[高等部通信1月新年特別号]学園長より~可能性の扉~③

2018年2月2日

3、就労に向けた自然学園高等部の取り組みについて

このような状況を踏まえ、自然学園高等部では企業に就労した際に継続的な企業定着を可能にするためは、企業人として組織に受け入れられ、企業の利益のために貢献できる人材の育成を考えたキャリア学習の一環として、ソーシャル・スキル・トレーニングをカリキュラムに導入しています。
最近の企業が軽度知的障害者や発達障害者に求める仕事の傾向としては、手順を理解すれば、正確に仕事を遂行し、集中力や持続力が高い人たちの雇用を積極的に進めている企業が少しずつ多くなっているようです。具体的な仕事としては名簿作成、PCデータ入力、発送業務、資料作成、スキャン業務、ファイル整理、仕分け、校正、DM郵送、コピー、シュレッダー、袋詰め、のり付け、宛名書き、押印、名刺作成、パンフレット作成、社内便等の事務作業などです。

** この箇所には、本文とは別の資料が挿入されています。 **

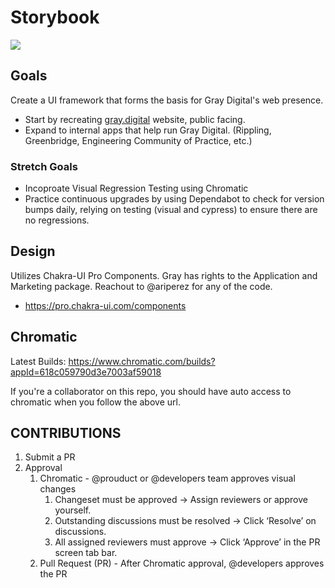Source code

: # Storybook

<!-- markdownlint-disable -->

<a href="https://main--618c059790d3e7003af59018.chromatic.com" target="_blank"><img src="https://raw.githubusercontent.com/storybooks/brand/master/badge/badge-storybook.svg"></a>

<!-- markdownlint-restore -->

## Goals

Create a UI framework that forms the basis for Gray Digital's web presence.

- Start by recreating [gray.digital](https://www.gray.digital) website, public facing.
- Expand to internal apps that help run Gray Digital. (Rippling, Greenbridge, Engineering Community of Practice, etc.)

### Stretch Goals

- Incoproate Visual Regression Testing using Chromatic
- Practice continuous upgrades by using Dependabot to check for version bumps daily, relying on testing (visual and cypress) to ensure there are no regressions.

## Design

Utilizes Chakra-UI Pro Components. Gray has rights to the Application and Marketing package. Reachout to @ariperez for any of the code.

- <https://pro.chakra-ui.com/components>

## Chromatic

Latest Builds: <https://www.chromatic.com/builds?appId=618c059790d3e7003af59018>

If you're a collaborator on this repo, you should have auto access to chromatic when you follow the above url.

## CONTRIBUTIONS

1. Submit a PR
2. Approval
   1. Chromatic - @prouduct or @developers team approves visual changes
      1. Changeset must be approved → Assign reviewers or approve yourself.
      2. Outstanding discussions must be resolved → Click ‘Resolve’ on discussions.
      3. All assigned reviewers must approve → Click ‘Approve’ in the PR screen tab bar.
   3. Pull Request (PR) - After Chromatic approval, @developers approves the PR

発達障害がある人たちには、同時処理力や継次処理力を要求される複雑な業務でさえ、やりこなせる能力があることを企業から認められています。
発達障害の人たちは、やるべき手順ややり方、こなさなければいけない分量などが明確になっていれば、不安が少なくなり人並み以上の集中力で正確に仕事が消化できる人たちが多いのです。人付き合いが苦手で、言葉の巧みさを持ち合わせてない人でも事務処理や入力作業などは、業務を限定し作業工程を一律にマニュアル化することで、先の見通しがつくようになり、次の作業が図れるようになる人が多いのです。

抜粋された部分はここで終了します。